***** RECORDS FOR THE TASK

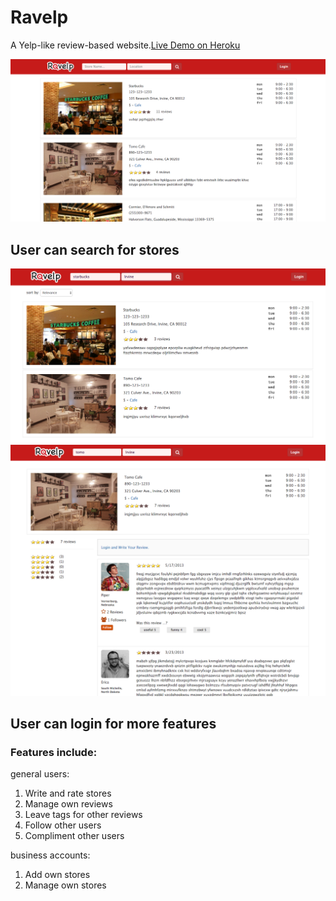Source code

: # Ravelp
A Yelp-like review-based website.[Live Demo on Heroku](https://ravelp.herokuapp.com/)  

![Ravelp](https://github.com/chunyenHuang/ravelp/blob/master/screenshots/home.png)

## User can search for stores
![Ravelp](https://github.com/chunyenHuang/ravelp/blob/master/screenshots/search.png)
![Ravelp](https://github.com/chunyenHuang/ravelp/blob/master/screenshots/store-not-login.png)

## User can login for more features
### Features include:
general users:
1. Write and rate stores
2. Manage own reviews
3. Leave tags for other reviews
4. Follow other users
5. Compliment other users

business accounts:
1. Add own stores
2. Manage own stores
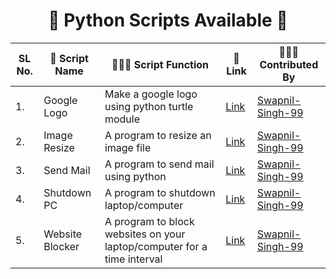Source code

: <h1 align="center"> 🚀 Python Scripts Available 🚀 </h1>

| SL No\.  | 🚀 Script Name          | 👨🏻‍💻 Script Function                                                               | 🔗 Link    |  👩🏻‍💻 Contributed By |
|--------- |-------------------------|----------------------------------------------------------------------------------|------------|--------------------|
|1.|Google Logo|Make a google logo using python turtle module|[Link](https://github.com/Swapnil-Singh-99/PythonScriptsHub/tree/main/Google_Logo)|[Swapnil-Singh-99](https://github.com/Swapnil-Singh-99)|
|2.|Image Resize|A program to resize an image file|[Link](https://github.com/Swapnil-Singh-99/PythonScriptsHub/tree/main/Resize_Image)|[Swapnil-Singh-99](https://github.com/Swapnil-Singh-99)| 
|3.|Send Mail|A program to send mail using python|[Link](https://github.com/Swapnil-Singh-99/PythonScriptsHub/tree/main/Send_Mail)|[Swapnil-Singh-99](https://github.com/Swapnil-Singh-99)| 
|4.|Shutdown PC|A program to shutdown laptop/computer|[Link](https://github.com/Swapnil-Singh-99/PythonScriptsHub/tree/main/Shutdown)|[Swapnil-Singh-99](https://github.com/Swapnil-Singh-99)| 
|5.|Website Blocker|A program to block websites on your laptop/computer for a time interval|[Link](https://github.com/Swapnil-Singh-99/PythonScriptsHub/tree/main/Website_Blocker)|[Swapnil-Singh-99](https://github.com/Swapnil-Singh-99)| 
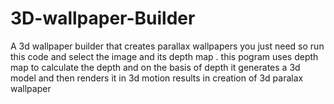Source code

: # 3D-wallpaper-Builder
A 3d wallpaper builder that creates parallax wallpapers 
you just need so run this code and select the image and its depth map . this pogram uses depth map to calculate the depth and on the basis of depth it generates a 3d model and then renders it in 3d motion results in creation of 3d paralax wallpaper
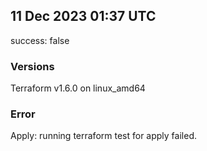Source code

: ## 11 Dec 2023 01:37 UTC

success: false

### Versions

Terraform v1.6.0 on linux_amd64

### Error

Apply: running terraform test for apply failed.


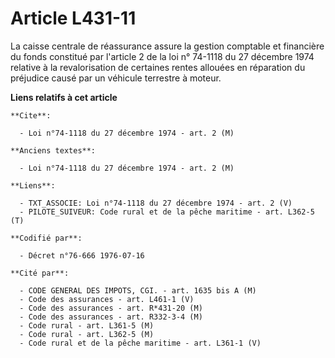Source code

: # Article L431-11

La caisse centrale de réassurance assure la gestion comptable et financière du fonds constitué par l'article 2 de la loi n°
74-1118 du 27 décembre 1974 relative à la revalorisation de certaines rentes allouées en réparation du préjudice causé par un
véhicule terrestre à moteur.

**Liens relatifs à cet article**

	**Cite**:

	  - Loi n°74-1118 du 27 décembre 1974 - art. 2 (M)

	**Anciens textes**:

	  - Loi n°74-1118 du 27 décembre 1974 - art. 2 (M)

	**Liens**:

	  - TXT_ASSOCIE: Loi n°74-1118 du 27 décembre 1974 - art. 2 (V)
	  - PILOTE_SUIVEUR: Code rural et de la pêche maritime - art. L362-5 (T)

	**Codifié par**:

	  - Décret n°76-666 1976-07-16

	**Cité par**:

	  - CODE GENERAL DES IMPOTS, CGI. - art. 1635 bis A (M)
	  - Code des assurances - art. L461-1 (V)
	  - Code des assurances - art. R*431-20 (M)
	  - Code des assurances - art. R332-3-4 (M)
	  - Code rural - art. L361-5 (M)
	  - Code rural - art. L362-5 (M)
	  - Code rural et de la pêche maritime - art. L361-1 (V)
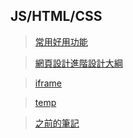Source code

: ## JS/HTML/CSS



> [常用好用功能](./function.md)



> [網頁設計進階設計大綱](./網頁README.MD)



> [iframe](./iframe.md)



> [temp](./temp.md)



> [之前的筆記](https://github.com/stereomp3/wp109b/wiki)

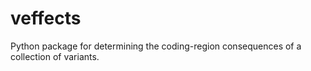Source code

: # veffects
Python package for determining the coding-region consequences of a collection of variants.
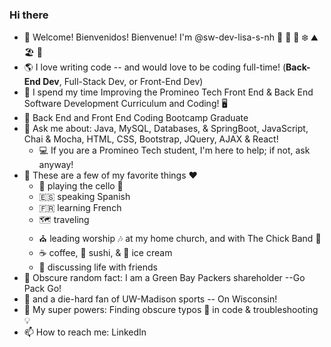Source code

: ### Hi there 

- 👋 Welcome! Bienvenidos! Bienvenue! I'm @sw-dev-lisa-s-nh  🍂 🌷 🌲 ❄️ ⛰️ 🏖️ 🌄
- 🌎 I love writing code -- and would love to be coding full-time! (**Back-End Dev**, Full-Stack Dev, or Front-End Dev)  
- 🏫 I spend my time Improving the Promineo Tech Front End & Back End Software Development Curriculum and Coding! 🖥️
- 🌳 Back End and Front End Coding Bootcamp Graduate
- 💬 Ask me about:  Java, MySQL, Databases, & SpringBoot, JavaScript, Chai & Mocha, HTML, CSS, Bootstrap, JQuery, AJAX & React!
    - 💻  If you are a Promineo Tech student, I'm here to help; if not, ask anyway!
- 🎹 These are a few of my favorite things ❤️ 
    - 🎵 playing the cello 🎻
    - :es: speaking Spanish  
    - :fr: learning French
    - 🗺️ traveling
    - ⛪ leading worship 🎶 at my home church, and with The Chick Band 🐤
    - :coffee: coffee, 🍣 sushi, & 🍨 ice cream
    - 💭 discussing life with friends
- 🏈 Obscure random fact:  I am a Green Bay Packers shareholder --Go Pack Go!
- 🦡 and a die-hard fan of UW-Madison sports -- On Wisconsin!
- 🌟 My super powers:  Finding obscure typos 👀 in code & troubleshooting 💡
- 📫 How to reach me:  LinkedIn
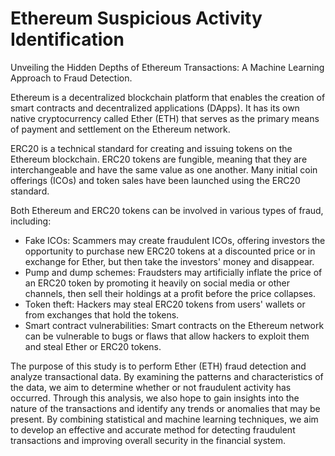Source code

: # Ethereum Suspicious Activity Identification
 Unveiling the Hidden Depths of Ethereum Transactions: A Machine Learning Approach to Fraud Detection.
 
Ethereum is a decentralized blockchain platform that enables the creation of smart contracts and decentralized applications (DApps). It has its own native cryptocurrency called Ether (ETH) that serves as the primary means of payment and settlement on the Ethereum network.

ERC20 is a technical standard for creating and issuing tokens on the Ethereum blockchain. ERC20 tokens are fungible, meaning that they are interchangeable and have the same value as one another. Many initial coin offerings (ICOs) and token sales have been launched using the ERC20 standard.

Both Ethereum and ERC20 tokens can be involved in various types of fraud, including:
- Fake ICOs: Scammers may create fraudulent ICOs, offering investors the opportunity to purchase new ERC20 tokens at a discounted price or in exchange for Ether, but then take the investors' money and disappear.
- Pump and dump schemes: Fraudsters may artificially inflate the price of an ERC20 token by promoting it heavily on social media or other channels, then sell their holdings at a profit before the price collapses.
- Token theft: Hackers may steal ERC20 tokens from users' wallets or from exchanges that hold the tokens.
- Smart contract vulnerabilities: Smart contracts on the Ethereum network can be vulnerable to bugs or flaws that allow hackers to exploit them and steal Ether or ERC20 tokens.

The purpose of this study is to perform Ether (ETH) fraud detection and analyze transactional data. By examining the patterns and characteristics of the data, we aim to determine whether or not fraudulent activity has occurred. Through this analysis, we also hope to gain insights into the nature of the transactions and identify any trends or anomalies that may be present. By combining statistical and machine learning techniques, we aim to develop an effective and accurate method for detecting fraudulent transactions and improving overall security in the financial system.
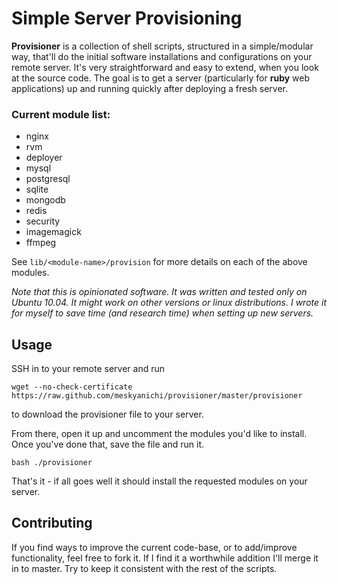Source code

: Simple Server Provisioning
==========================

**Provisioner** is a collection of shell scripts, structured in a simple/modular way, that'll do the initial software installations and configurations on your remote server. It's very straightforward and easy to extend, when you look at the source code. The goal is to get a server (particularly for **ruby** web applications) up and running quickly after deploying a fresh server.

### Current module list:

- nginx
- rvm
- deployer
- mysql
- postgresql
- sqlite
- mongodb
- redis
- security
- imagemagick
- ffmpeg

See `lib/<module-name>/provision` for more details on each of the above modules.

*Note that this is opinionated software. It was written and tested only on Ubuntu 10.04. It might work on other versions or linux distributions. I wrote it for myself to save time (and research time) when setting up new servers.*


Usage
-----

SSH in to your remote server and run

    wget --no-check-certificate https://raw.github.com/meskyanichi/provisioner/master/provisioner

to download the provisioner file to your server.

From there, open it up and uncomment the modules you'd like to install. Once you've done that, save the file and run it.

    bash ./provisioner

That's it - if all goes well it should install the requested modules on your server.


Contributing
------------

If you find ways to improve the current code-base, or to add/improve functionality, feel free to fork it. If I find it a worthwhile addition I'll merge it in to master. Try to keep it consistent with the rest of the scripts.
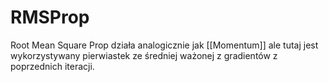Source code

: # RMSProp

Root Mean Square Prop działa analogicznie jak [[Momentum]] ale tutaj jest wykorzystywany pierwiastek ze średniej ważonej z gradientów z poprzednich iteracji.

**********

● AIM OF THE TASK
Exactly reproduce the lines above, starting at the one that contains "## User can login for more features" and ending at the one that contains "A 3d wallpaper", both inclusive; leave the pictures out and add no other lines.

● EXERCISE OUTPUT
## User can login for more features
### Features include:
general users:
1. Write and rate stores
2. Manage own reviews
3. Leave tags for other reviews
4. Follow other users
5. Compliment other users

business accounts:
1. Add own stores
2. Manage own stores
Source code

: <h1 align="center"> 🚀 Python Scripts Available 🚀 </h1>

| SL No\.  | 🚀 Script Name          | 👨🏻‍💻 Script Function                                                               | 🔗 Link    |  👩🏻‍💻 Contributed By |
|--------- |-------------------------|----------------------------------------------------------------------------------|------------|--------------------|
|1.|Google Logo|Make a google logo using python turtle module|[Link](https://github.com/Swapnil-Singh-99/PythonScriptsHub/tree/main/Google_Logo)|[Swapnil-Singh-99](https://github.com/Swapnil-Singh-99)|
|2.|Image Resize|A program to resize an image file|[Link](https://github.com/Swapnil-Singh-99/PythonScriptsHub/tree/main/Resize_Image)|[Swapnil-Singh-99](https://github.com/Swapnil-Singh-99)| 
|3.|Send Mail|A program to send mail using python|[Link](https://github.com/Swapnil-Singh-99/PythonScriptsHub/tree/main/Send_Mail)|[Swapnil-Singh-99](https://github.com/Swapnil-Singh-99)| 
|4.|Shutdown PC|A program to shutdown laptop/computer|[Link](https://github.com/Swapnil-Singh-99/PythonScriptsHub/tree/main/Shutdown)|[Swapnil-Singh-99](https://github.com/Swapnil-Singh-99)| 
|5.|Website Blocker|A program to block websites on your laptop/computer for a time interval|[Link](https://github.com/Swapnil-Singh-99/PythonScriptsHub/tree/main/Website_Blocker)|[Swapnil-Singh-99](https://github.com/Swapnil-Singh-99)| 
Source code

: # 3D-wallpaper-Builder
A 3d wallpaper builder that creates parallax wallpapers 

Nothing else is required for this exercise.